I rested my hand against the back of her skull, fingers threading through tangled hair.
The bond pulsed between us. Battered but whole. Stronger than it had been before, forged anew in fire and death and love that would not surrender.
We stayed like that until the afternoon light shifted through the window, until a nurse came to check my vitals and make approving noises about my recovery rate.
Unusual constitution, she said. Lucky to be alive.
She did not know about the wolf working beneath my skin, knitting together what should have taken weeks in mere days.
When they came to move me from the ICU to a regular room, Lena finally stepped back. She looked marginally better, the worst of the panic faded from her eyes, replaced by the bone-deep exhaustion of someone who had been running on adrenaline for far too long.
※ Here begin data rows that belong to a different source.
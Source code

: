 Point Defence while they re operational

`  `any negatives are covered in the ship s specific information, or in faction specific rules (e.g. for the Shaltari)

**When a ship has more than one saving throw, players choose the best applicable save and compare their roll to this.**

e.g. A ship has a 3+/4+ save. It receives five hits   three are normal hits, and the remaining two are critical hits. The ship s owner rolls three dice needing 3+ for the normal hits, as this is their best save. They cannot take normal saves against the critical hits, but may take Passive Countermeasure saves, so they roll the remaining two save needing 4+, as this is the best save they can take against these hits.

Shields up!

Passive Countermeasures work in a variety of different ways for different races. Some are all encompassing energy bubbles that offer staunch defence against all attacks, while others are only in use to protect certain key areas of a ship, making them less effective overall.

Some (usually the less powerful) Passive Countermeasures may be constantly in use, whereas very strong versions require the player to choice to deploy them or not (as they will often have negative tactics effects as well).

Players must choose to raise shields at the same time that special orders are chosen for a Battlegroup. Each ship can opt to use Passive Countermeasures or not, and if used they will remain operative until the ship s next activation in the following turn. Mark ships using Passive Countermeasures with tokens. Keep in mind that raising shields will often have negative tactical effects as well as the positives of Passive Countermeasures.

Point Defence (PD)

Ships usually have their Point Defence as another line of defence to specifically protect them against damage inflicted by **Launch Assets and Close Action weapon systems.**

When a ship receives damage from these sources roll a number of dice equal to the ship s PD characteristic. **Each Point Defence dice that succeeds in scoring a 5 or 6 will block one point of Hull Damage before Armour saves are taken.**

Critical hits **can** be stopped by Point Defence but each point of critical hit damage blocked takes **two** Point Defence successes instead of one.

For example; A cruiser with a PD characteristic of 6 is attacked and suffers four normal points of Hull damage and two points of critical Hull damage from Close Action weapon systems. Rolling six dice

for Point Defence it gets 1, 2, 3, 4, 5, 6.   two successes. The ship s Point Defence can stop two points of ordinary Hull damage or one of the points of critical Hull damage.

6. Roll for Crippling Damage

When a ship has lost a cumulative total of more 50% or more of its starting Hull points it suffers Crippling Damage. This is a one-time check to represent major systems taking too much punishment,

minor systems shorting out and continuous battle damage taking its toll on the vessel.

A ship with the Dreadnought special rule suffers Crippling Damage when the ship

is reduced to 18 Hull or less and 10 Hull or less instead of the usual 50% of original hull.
“Viktor’s bringing real food,” she said as orderlies wheeled my bed down a hallway. “Not hospital food. Actual food.”
“Will you eat it?”
“If you rest.”
“Deal.”
The new room was smaller but quieter. Fewer machines, more privacy. A window that looked out over a parking lot dusted with snow, gray winter sky stretching above the mountains in the distance. Paradise Peaks was out there somewhere, waiting for us. The hotel. The manor. Home.
I was still attached to an IV, still monitored, but the forest of tubes had thinned considerably.
The wolf was doing its work. The wolf was doing its work now, a low burn beneath my skin, metabolism cranked high to repair what the bullet had destroyed.
Within days, I would be on my feet. Within a week, maybe less, I would be strong enough to leave.
Wolf healing was one of the few advantages of being what I was.
Lena settled into the chair beside my bed with a paper bag that smelled like roasted chicken and fresh bread. Viktor’s doing. The man knew how to take care of his pack. She ate slowly, mechanically, but she ate, and I watched her with a satisfaction that bordered on primal.
My mate. Eating. Safe. Here.
Her peace rippled into me as the food hit her system, as the immediate crisis receded and her body remembered that survival required maintenance. Her shoulders dropped. Her breathing steadied. The sharp edges of her fear began to smooth into something softer.